Plain-text document sources:
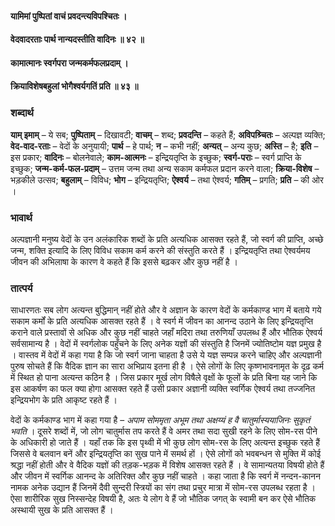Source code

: #### यामिमां पुष्पितां वाचं प्रवदन्त्यविपश्चितः ।
#### वेदवादरताः पार्थ नान्यदस्तीति वादिनः ॥ ४२ ॥
#### कामात्मानः स्वर्गपरा जन्मकर्मफलप्रदाम् ।
#### क्रियाविशेषबहुलां भोगैश्वर्यगतिं प्रति ॥ ४३ ॥

### शब्दार्थ

**याम् इमाम्** – ये सब; **पुष्पिताम्** – दिखावटी; **वाचम्** – शब्द; **प्रवदन्ति** – कहते हैं; **अविपश्र्चितः** – अल्पज्ञ व्यक्ति; **वेद-वाद-रताः** – वेदों के अनुयायी; **पार्थ** – हे पार्थ; **न** – कभी नहीं; **अन्यत्** – अन्य कुछ; **अस्ति** – है; **इति** – इस प्रकार; **वादिनः** – बोलनेवाले; **काम-आत्मनः** – इन्द्रियतृप्ति के इच्छुक; **स्वर्ग-पराः** – स्वर्ग प्राप्ति के इच्छुक; **जन्म-कर्म-फल-प्रदाम्** – उत्तम जन्म तथा अन्य  सकाम कर्मफल प्रदान करने वाला; **क्रिया-विशेष** – भड़कीले उत्सव; **बहुलाम्** – विविध; **भोग** – इन्द्रियतृप्ति; **ऐश्वर्य** – तथा ऐश्वर्य; **गतिम्** – प्रगति; **प्रति** – की ओर ।

### भावार्थ

अल्पज्ञानी मनुष्य वेदों के उन अलंकारिक शब्दों के प्रति अत्यधिक आसक्त रहते हैं, जो स्वर्ग की प्राप्ति, अच्छे जन्म, शक्ति इत्यादि के लिए विविध सकाम कर्म करने की संस्तुति करते हैं । इन्द्रियतृप्ति तथा ऐश्वर्यमय जीवन की अभिलाषा के कारण वे कहते हैं कि इससे बढ़कर और कुछ नहीं है ।

### तात्पर्य

साधारणतः सब लोग अत्यन्त बुद्धिमान् नहीं होते और वे अज्ञान के कारण वेदों के कर्मकाण्ड भाग में बताये गये सकाम कर्मों के प्रति अत्यधिक आसक्त रहते हैं । वे स्वर्ग में जीवन का आनन्द उठाने के लिए इन्द्रियतृप्ति कराने वाले प्रस्तावों से अधिक और कुछ नहीं चाहते जहाँ मदिरा तथा तरुणियाँ उपलब्ध हैं और भौतिक ऐश्वर्य सर्वसामान्य है । वेदों में स्वर्गलोक पहुँचने के लिए अनेक यज्ञों की संस्तुति है जिनमें ज्योतिष्टोम यज्ञ प्रमुख है । वास्तव में वेदों में कहा गया है कि जो स्वर्ग जाना चाहता है उसे ये यज्ञ सम्पन्न करने चाहिए और अल्पज्ञानी पुरुष सोचते हैं कि वैदिक ज्ञान का सारा अभिप्राय इतना ही है । ऐसे लोगों के लिए कृष्णभावनामृत के दृढ़ कर्म में स्थित हो पाना अत्यन्त कठिन है । जिस प्रकार मूर्ख लोग विषैले वृक्षों के फूलों के प्रति बिना यह जाने कि इस आकर्षण का फल क्या होगा आसक्त रहते हैं उसी प्रकार अज्ञानी व्यक्ति स्वर्गिक ऐश्वर्य तथा तज्जनित इन्द्रियभोग के प्रति आकृष्ट रहते हैं ।

वेदों के कर्मकाण्ड भाग में कहा गया है – *अपाम सोममृता अभूम तथा अक्षय्यं ह वै चातुर्मास्ययाजिनः सुकृतं भवति* । दूसरे शब्दों में, जो लोग चातुर्मास तप करते हैं वे अमर तथा सदा सुखी रहने के लिए सोम-रस पीने के अधिकारी हो जाते हैं । यहाँ तक कि इस पृथ्वी में भी कुछ लोग सोम-रस के लिए अत्यन्त इच्छुक रहते हैं जिससे वे बलवान बनें और इन्द्रियतृप्ति का सुख पाने में समर्थ हों । ऐसे लोगों को भवबन्धन से मुक्ति में कोई श्रद्धा नहीं होती और वे वैदिक यज्ञों की तड़क-भड़क में विशेष आसक्त रहते हैं । वे सामान्यतया विषयी होते हैं और जीवन में स्वर्गिक आनन्द के अतिरिक्त और कुछ नहीं चाहते । कहा जाता है कि स्वर्ग में नन्दन-कानन नामक अनेक उद्यान हैं जिनमें दैवी सुन्दरी स्त्रियों का संग तथा प्रचुर मात्रा में सोम-रस उपलब्ध रहता है । ऐसा शारीरिक सुख निस्सन्देह विषयी है, अतः ये लोग वे हैं जो भौतिक जगत् के स्वामी बन कर ऐसे भौतिक अस्थायी सुख के प्रति आसक्त हैं ।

*What you should do:* Reproduce all the entries above exactly. Include no images.

*Answer area:*
Source code

: #### यामिमां पुष्पितां वाचं प्रवदन्त्यविपश्चितः ।
#### वेदवादरताः पार्थ नान्यदस्तीति वादिनः ॥ ४२ ॥
#### कामात्मानः स्वर्गपरा जन्मकर्मफलप्रदाम् ।
#### क्रियाविशेषबहुलां भोगैश्वर्यगतिं प्रति ॥ ४३ ॥

### शब्दार्थ

**याम् इमाम्** – ये सब; **पुष्पिताम्** – दिखावटी; **वाचम्** – शब्द; **प्रवदन्ति** – कहते हैं; **अविपश्र्चितः** – अल्पज्ञ व्यक्ति; **वेद-वाद-रताः** – वेदों के अनुयायी; **पार्थ** – हे पार्थ; **न** – कभी नहीं; **अन्यत्** – अन्य कुछ; **अस्ति** – है; **इति** – इस प्रकार; **वादिनः** – बोलनेवाले; **काम-आत्मनः** – इन्द्रियतृप्ति के इच्छुक; **स्वर्ग-पराः** – स्वर्ग प्राप्ति के इच्छुक; **जन्म-कर्म-फल-प्रदाम्** – उत्तम जन्म तथा अन्य  सकाम कर्मफल प्रदान करने वाला; **क्रिया-विशेष** – भड़कीले उत्सव; **बहुलाम्** – विविध; **भोग** – इन्द्रियतृप्ति; **ऐश्वर्य** – तथा ऐश्वर्य; **गतिम्** – प्रगति; **प्रति** – की ओर ।

### भावार्थ

अल्पज्ञानी मनुष्य वेदों के उन अलंकारिक शब्दों के प्रति अत्यधिक आसक्त रहते हैं, जो स्वर्ग की प्राप्ति, अच्छे जन्म, शक्ति इत्यादि के लिए विविध सकाम कर्म करने की संस्तुति करते हैं । इन्द्रियतृप्ति तथा ऐश्वर्यमय जीवन की अभिलाषा के कारण वे कहते हैं कि इससे बढ़कर और कुछ नहीं है ।

### तात्पर्य

साधारणतः सब लोग अत्यन्त बुद्धिमान् नहीं होते और वे अज्ञान के कारण वेदों के कर्मकाण्ड भाग में बताये गये सकाम कर्मों के प्रति अत्यधिक आसक्त रहते हैं । वे स्वर्ग में जीवन का आनन्द उठाने के लिए इन्द्रियतृप्ति कराने वाले प्रस्तावों से अधिक और कुछ नहीं चाहते जहाँ मदिरा तथा तरुणियाँ उपलब्ध हैं और भौतिक ऐश्वर्य सर्वसामान्य है । वेदों में स्वर्गलोक पहुँचने के लिए अनेक यज्ञों की संस्तुति है जिनमें ज्योतिष्टोम यज्ञ प्रमुख है । वास्तव में वेदों में कहा गया है कि जो स्वर्ग जाना चाहता है उसे ये यज्ञ सम्पन्न करने चाहिए और अल्पज्ञानी पुरुष सोचते हैं कि वैदिक ज्ञान का सारा अभिप्राय इतना ही है । ऐसे लोगों के लिए कृष्णभावनामृत के दृढ़ कर्म में स्थित हो पाना अत्यन्त कठिन है । जिस प्रकार मूर्ख लोग विषैले वृक्षों के फूलों के प्रति बिना यह जाने कि इस आकर्षण का फल क्या होगा आसक्त रहते हैं उसी प्रकार अज्ञानी व्यक्ति स्वर्गिक ऐश्वर्य तथा तज्जनित इन्द्रियभोग के प्रति आकृष्ट रहते हैं ।

वेदों के कर्मकाण्ड भाग में कहा गया है – *अपाम सोममृता अभूम तथा अक्षय्यं ह वै चातुर्मास्ययाजिनः सुकृतं भवति* । दूसरे शब्दों में, जो लोग चातुर्मास तप करते हैं वे अमर तथा सदा सुखी रहने के लिए सोम-रस पीने के अधिकारी हो जाते हैं । यहाँ तक कि इस पृथ्वी में भी कुछ लोग सोम-रस के लिए अत्यन्त इच्छुक रहते हैं जिससे वे बलवान बनें और इन्द्रियतृप्ति का सुख पाने में समर्थ हों । ऐसे लोगों को भवबन्धन से मुक्ति में कोई श्रद्धा नहीं होती और वे वैदिक यज्ञों की तड़क-भड़क में विशेष आसक्त रहते हैं । वे सामान्यतया विषयी होते हैं और जीवन में स्वर्गिक आनन्द के अतिरिक्त और कुछ नहीं चाहते । कहा जाता है कि स्वर्ग में नन्दन-कानन नामक अनेक उद्यान हैं जिनमें दैवी सुन्दरी स्त्रियों का संग तथा प्रचुर मात्रा में सोम-रस उपलब्ध रहता है । ऐसा शारीरिक सुख निस्सन्देह विषयी है, अतः ये लोग वे हैं जो भौतिक जगत् के स्वामी बन कर ऐसे भौतिक अस्थायी सुख के प्रति आसक्त हैं ।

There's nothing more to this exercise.